• **Assigned task**
Search the records for the string "This", and show each line where it appears.

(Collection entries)
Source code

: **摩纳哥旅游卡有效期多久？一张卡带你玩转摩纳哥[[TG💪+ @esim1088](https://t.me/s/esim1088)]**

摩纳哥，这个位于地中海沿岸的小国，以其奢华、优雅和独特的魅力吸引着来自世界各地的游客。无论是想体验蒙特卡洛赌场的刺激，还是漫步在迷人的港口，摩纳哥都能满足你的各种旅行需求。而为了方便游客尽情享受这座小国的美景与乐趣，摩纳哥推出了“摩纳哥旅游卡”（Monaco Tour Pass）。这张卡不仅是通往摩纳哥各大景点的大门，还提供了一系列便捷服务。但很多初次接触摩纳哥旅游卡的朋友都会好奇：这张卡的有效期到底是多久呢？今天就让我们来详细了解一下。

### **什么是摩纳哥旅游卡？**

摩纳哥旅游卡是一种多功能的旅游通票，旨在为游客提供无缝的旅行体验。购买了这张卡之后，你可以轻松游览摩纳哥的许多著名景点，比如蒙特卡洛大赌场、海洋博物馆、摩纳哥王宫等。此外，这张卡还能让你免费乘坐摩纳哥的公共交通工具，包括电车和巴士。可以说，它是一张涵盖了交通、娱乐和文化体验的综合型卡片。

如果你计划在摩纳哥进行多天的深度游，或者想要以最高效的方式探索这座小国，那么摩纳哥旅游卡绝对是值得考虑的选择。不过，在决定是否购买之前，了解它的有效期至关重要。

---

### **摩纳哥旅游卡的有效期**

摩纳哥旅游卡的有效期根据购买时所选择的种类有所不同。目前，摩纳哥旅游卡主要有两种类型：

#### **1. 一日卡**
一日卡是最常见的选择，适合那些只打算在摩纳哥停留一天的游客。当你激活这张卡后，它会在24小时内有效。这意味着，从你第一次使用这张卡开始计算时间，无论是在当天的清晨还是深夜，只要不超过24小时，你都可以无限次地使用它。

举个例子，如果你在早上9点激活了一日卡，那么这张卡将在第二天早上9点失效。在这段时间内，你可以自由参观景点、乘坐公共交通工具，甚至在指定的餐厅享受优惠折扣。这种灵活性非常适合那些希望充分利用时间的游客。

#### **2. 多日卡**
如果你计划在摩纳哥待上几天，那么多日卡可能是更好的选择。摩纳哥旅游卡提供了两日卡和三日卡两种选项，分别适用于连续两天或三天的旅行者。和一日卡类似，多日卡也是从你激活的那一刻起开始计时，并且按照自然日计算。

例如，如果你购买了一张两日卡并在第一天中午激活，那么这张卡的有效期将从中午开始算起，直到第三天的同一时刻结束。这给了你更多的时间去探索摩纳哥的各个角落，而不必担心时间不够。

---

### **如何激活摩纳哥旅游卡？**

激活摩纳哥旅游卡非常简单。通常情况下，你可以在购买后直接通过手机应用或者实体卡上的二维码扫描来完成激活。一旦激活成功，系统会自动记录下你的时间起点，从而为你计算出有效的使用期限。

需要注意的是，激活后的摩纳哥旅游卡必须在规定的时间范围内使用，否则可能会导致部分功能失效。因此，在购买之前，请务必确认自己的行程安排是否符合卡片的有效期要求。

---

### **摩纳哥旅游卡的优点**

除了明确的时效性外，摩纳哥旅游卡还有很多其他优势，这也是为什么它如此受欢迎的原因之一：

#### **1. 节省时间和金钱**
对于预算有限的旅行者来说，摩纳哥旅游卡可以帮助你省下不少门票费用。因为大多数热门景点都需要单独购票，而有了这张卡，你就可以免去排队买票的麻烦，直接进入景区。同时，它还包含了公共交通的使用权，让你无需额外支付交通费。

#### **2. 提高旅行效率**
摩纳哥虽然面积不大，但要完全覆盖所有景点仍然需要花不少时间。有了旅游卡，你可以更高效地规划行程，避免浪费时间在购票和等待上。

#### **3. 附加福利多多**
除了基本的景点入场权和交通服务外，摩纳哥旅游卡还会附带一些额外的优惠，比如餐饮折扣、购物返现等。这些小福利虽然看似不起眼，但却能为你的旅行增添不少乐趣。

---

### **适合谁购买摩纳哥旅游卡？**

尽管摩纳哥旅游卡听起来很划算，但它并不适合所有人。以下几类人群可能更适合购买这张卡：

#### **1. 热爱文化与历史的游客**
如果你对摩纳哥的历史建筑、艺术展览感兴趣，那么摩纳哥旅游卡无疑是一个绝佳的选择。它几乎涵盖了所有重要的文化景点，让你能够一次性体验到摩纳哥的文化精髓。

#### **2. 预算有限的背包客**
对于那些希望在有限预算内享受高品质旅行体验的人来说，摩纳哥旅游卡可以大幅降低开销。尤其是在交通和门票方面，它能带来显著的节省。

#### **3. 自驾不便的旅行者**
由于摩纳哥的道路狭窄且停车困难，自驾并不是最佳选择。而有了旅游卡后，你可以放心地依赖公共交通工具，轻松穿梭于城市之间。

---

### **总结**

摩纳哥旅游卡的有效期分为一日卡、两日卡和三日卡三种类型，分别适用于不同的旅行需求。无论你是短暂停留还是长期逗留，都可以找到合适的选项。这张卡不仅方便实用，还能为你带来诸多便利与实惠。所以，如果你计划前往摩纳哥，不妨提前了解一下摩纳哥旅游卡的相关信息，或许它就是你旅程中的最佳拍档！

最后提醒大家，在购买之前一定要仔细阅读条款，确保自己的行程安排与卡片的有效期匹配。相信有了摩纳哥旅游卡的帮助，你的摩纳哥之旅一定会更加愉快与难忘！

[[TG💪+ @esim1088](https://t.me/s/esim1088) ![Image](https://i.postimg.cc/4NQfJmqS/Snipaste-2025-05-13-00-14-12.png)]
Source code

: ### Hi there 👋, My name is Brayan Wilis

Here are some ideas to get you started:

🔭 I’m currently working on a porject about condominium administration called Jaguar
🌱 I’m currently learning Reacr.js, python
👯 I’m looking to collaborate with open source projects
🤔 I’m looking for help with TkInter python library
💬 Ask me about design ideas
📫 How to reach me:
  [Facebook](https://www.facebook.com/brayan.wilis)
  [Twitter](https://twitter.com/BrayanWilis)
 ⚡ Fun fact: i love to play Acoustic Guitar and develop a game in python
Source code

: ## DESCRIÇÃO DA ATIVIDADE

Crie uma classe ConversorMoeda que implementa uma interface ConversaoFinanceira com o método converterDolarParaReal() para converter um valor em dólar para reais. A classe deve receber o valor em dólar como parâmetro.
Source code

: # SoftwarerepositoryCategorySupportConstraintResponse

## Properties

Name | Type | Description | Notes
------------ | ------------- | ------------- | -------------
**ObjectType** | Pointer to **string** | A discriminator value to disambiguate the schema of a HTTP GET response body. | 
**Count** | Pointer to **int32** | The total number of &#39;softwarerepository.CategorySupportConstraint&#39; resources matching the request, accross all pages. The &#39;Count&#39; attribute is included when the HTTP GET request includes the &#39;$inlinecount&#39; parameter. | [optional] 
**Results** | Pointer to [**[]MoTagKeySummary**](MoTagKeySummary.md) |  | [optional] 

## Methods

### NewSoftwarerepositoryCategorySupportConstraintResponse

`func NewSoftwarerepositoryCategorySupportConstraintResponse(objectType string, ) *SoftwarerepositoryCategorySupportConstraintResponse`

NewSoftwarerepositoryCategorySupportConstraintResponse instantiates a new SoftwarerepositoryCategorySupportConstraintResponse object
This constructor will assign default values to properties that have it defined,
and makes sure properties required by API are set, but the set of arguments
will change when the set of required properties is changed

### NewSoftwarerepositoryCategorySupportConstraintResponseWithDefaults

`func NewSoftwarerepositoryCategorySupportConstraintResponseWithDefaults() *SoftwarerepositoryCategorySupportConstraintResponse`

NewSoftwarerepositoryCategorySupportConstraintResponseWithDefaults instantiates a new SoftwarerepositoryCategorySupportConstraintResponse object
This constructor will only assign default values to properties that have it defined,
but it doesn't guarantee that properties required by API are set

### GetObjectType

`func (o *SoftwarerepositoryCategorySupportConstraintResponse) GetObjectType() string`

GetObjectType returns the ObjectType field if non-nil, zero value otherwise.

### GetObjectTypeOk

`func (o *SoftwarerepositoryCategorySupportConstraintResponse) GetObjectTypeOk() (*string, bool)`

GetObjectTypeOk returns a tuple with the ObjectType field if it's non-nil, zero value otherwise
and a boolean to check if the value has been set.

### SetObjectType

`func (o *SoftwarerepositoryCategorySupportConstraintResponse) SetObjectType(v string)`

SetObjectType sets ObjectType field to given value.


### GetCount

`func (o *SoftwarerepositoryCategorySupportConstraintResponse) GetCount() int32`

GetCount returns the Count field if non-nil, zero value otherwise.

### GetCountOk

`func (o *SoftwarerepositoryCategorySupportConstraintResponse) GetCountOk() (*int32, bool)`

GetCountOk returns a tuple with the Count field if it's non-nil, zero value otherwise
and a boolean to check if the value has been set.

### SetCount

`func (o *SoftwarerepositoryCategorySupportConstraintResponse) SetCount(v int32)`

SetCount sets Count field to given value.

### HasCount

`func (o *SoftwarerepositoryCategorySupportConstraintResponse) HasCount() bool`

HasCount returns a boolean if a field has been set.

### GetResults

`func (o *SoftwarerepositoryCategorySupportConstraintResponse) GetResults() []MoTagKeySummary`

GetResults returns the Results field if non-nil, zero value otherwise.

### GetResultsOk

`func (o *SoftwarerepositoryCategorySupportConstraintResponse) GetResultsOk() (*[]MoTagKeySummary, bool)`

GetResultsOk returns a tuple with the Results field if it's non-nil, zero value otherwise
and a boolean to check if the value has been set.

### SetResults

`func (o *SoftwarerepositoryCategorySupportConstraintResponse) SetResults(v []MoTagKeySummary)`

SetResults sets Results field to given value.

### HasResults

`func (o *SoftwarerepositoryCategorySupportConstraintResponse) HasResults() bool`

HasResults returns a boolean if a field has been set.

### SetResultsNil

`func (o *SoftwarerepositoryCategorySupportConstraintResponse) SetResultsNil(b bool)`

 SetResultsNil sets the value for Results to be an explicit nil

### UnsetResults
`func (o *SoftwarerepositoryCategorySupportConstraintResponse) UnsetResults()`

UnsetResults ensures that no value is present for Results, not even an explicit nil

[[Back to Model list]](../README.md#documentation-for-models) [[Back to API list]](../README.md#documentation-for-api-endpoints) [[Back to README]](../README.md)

• **Task result**
This constructor will assign default values to properties that have it defined,
This constructor will only assign default values to properties that have it defined,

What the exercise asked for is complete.